Orbiter View

Orbiter ViewAged 14 and midnight I hover outside a downtown bar in Tulsa Oklahoma.  I’m with a coven of Christians hell bent on conversion of the drunken damned and debaucherous.  I’m terrified and sweaty, yearning for the church van to return.  I’m nowhere near committed to the mission of the witnessers who seem far beyond eager to plant some spiritual seed.  Even at this age I’m too skeptical and logical to lie to myself and worse, to those who exit the neon lit door of the bar I’ve been assigned.   What Jesus approach should a kid like me use when a beautiful whiskey laden girl, falling out of her clothes, steps out of the hand dirt stained door of the thumping club only to find me there with a floppy leather bible in hand?

I stutter of course.  And she laughs.   She walks around me.  Yes, this really happened.

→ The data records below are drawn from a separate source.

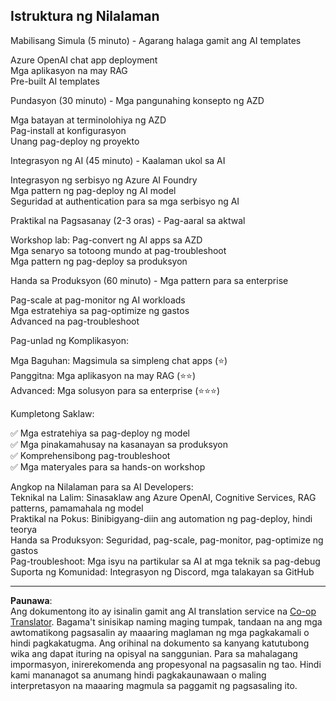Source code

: <!--
CO_OP_TRANSLATOR_METADATA:
{
  "original_hash": "f043362c5ed91c41a815609e4f16bd48",
  "translation_date": "2025-09-12T21:33:04+00:00",
  "source_file": "course-outline.md",
  "language_code": "tl"
}
-->
## Istruktura ng Nilalaman

Mabilisang Simula (5 minuto) - Agarang halaga gamit ang AI templates

Azure OpenAI chat app deployment  
Mga aplikasyon na may RAG  
Pre-built AI templates  

Pundasyon (30 minuto) - Mga pangunahing konsepto ng AZD

Mga batayan at terminolohiya ng AZD  
Pag-install at konfigurasyon  
Unang pag-deploy ng proyekto  

Integrasyon ng AI (45 minuto) - Kaalaman ukol sa AI

Integrasyon ng serbisyo ng Azure AI Foundry  
Mga pattern ng pag-deploy ng AI model  
Seguridad at authentication para sa mga serbisyo ng AI  

Praktikal na Pagsasanay (2-3 oras) - Pag-aaral sa aktwal

Workshop lab: Pag-convert ng AI apps sa AZD  
Mga senaryo sa totoong mundo at pag-troubleshoot  
Mga pattern ng pag-deploy sa produksyon  

Handa sa Produksyon (60 minuto) - Mga pattern para sa enterprise

Pag-scale at pag-monitor ng AI workloads  
Mga estratehiya sa pag-optimize ng gastos  
Advanced na pag-troubleshoot  

Pag-unlad ng Komplikasyon:

Mga Baguhan: Magsimula sa simpleng chat apps (⭐)  
Panggitna: Mga aplikasyon na may RAG (⭐⭐)  
Advanced: Mga solusyon para sa enterprise (⭐⭐⭐)  

Kumpletong Saklaw:

✅ Mga estratehiya sa pag-deploy ng model  
✅ Mga pinakamahusay na kasanayan sa produksyon  
✅ Komprehensibong pag-troubleshoot  
✅ Mga materyales para sa hands-on workshop  

Angkop na Nilalaman para sa AI Developers:  
Teknikal na Lalim: Sinasaklaw ang Azure OpenAI, Cognitive Services, RAG patterns, pamamahala ng model  
Praktikal na Pokus: Binibigyang-diin ang automation ng pag-deploy, hindi teorya  
Handa sa Produksyon: Seguridad, pag-scale, pag-monitor, pag-optimize ng gastos  
Pag-troubleshoot: Mga isyu na partikular sa AI at mga teknik sa pag-debug  
Suporta ng Komunidad: Integrasyon ng Discord, mga talakayan sa GitHub  

---

**Paunawa**:  
Ang dokumentong ito ay isinalin gamit ang AI translation service na [Co-op Translator](https://github.com/Azure/co-op-translator). Bagama't sinisikap naming maging tumpak, tandaan na ang mga awtomatikong pagsasalin ay maaaring maglaman ng mga pagkakamali o hindi pagkakatugma. Ang orihinal na dokumento sa kanyang katutubong wika ang dapat ituring na opisyal na sanggunian. Para sa mahalagang impormasyon, inirerekomenda ang propesyonal na pagsasalin ng tao. Hindi kami mananagot sa anumang hindi pagkakaunawaan o maling interpretasyon na maaaring magmula sa paggamit ng pagsasaling ito.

This was the mid ’80s.  I’d arrived there with the core prayer group from Higher Dimensions Evangelistic Center, a pentecostal church emitting a high energy beam of charismatic nonsense.  Here’s the interesting part:  I was part of Pastor Carlton Pearson’s ministry.  Pearson’s church grew to over 6,000 in the ’90s.  He was made a bishop.  He made piles of money.  However, now, he’s been declared a heretic.  As far as I can tell, he’s lost his faith, or the original version of it that includes the concept of Hell.

Every once in a while, back when I watched TV, before his heresy, I’d see him wrapped in gold suits on the Trinity Broadcasting Network as I flipped past the channel.  He was rich and disgusting.  From what I hear, that’s all gone now.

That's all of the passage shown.